Your networking scripts lab is a recipe box: why each script adds a unique flavor

Your networking scripts lab is a lot like a recipe box. Each script is a recipe, carefully crafted to solve a specific problem using a particular set of ingredients and techniques. Some scripts are quick and simple, like a basic health check. Others are complex, multi-step orchestrations that require precise timing and coordination. Just as you wouldn't use a cake recipe for a salad, you shouldn't expect one script to handle every task. Understanding why each script adds a unique flavor helps you build a more reliable, maintainable, and scalable automation practice. In this guide, we'll explore the recipe box analogy in depth. We'll look at what makes each script unique, how to choose the right one for the job, and common pitfalls when mixing scripts together.

Your networking scripts lab is a lot like a recipe box. Each script is a recipe, carefully crafted to solve a specific problem using a particular set of ingredients and techniques. Some scripts are quick and simple, like a basic health check. Others are complex, multi-step orchestrations that require precise timing and coordination. Just as you wouldn't use a cake recipe for a salad, you shouldn't expect one script to handle every task. Understanding why each script adds a unique flavor helps you build a more reliable, maintainable, and scalable automation practice.

In this guide, we'll explore the recipe box analogy in depth. We'll look at what makes each script unique, how to choose the right one for the job, and common pitfalls when mixing scripts together. By the end, you'll have a clearer framework for organizing your script collection and making smarter decisions about when to write a new script versus reuse an existing one.

Why this topic matters now

Network automation is no longer a nice-to-have; it's a necessity. As networks grow in size and complexity, manual configuration becomes error-prone and unsustainable. Many teams have accumulated dozens, even hundreds, of scripts over time. Without a clear understanding of each script's purpose and limitations, this collection can become a chaotic mess rather than a valuable asset.

The recipe box analogy helps because it forces you to think about scripts as discrete, purpose-built tools rather than interchangeable pieces of code. When you view each script as a unique recipe, you naturally start to document its ingredients, steps, and expected outcomes. This mindset shift leads to better organization, easier debugging, and more confident automation.

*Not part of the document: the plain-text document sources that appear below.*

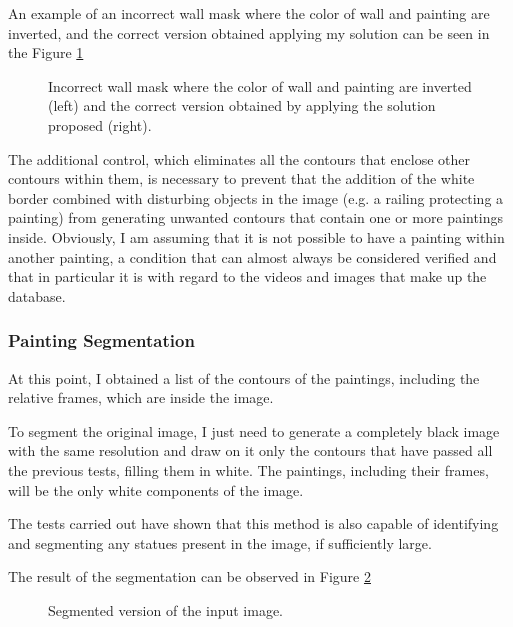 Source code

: \documentclass[10pt,twocolumn,letterpaper]{article}
\begin{document}
An example of an incorrect wall mask where the color of wall and painting are inverted, and the correct version obtained applying my solution can be seen in the Figure \ref{fig:wallMaskCorrection}


\begin{figure}[t]
   \begin{center}
   \fbox{\rule{0pt}{2in} \rule{0.9\linewidth}{0pt}}
   \end{center}
      \caption{Incorrect wall mask where the color of wall and painting are inverted (left) and the correct version obtained by applying the solution proposed (right).}
   \label{fig:wallMaskCorrection}
\end{figure}


The additional control, which eliminates all the contours that enclose other contours within them, is necessary to prevent that the addition of the white border combined with disturbing objects in the image (e.g. a railing protecting a painting) from generating unwanted contours that contain one or more paintings inside. Obviously, I am assuming that it is not possible to have a painting within another painting, a condition that can almost always be considered verified and that in particular it is with regard to the videos and images that make up the database.

\subsubsection{Painting Segmentation}

At this point, I obtained a list of the contours of the paintings, including the relative frames, which are inside the image.

To segment the original image, I just need to generate a completely black image with the same resolution and draw on it only the contours that have passed all the previous tests, filling them in white. The paintings, including their frames, will be the only white components of the image. 

The tests carried out have shown that this method is also capable of identifying and segmenting any statues present in the image, if sufficiently large. 

The result of the segmentation can be observed in Figure \ref{fig:imageSegmented}

\begin{figure}[t]
   \begin{center}
   \fbox{\rule{0pt}{2in} \rule{0.9\linewidth}{0pt}}
   \end{center}
      \caption{Segmented version of the input image.}
   \label{fig:imageSegmented}
\end{figure}
\end{document}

Consider a typical scenario: a network engineer needs to automate VLAN provisioning across a multi-vendor environment. They might have a script for Cisco switches, another for Juniper, and a third for Arista. Each script handles the same task but uses different command sets and syntax. Treating them as separate recipes clarifies which script to use for which device, and why you can't just swap one for the other without adjustments.

Moreover, as teams grow and new members join, having a well-documented recipe box reduces onboarding time. New engineers can quickly understand what each script does, when to use it, and what its limitations are. This transparency is critical for maintaining operational continuity and avoiding costly mistakes.

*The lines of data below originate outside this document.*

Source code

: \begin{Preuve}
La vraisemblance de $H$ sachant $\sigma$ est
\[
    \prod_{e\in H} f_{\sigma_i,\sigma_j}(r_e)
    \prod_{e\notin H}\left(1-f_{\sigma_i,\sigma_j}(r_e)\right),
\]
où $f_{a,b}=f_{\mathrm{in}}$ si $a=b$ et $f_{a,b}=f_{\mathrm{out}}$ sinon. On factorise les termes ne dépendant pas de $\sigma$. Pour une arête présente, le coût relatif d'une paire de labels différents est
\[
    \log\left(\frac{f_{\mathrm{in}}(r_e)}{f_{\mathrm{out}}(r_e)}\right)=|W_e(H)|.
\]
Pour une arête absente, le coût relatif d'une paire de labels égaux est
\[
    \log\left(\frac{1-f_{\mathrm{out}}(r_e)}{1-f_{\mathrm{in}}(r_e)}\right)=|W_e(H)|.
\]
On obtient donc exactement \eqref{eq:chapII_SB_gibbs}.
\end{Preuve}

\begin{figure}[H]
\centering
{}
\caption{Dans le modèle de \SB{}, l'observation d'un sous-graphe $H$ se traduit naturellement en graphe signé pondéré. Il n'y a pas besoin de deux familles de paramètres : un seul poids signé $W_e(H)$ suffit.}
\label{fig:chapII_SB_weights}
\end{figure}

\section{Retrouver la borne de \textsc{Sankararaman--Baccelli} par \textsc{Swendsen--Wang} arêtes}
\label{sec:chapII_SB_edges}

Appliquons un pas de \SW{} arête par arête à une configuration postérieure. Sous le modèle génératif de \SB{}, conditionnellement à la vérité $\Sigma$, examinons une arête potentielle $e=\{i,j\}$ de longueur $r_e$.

The cost of ignoring script uniqueness

When scripts are treated as interchangeable, two common problems arise. First, engineers may force a script into a situation it wasn't designed for, leading to unexpected failures or partial configurations. Second, scripts get modified ad-hoc to fit new use cases, creating fragile, untested versions that break in subtle ways. Both issues erode trust in automation and discourage adoption.

Core idea in plain language

At its heart, the recipe box analogy is about specialization. Each script is designed to perform a specific task under specific conditions. The "flavor" of a script comes from its design choices: the programming language, the libraries used, the error-handling strategy, the input format, and the output granularity. These choices make the script well-suited for some situations and poorly suited for others.

For example, a Python script using Netmiko to configure SSH on a Cisco router has a different flavor than an Ansible playbook doing the same task. The Python script gives you fine-grained control over each step, but requires more boilerplate. The Ansible playbook abstracts the connection details and idempotency, but may be less flexible for conditional logic. Neither is inherently better; they just serve different tastes.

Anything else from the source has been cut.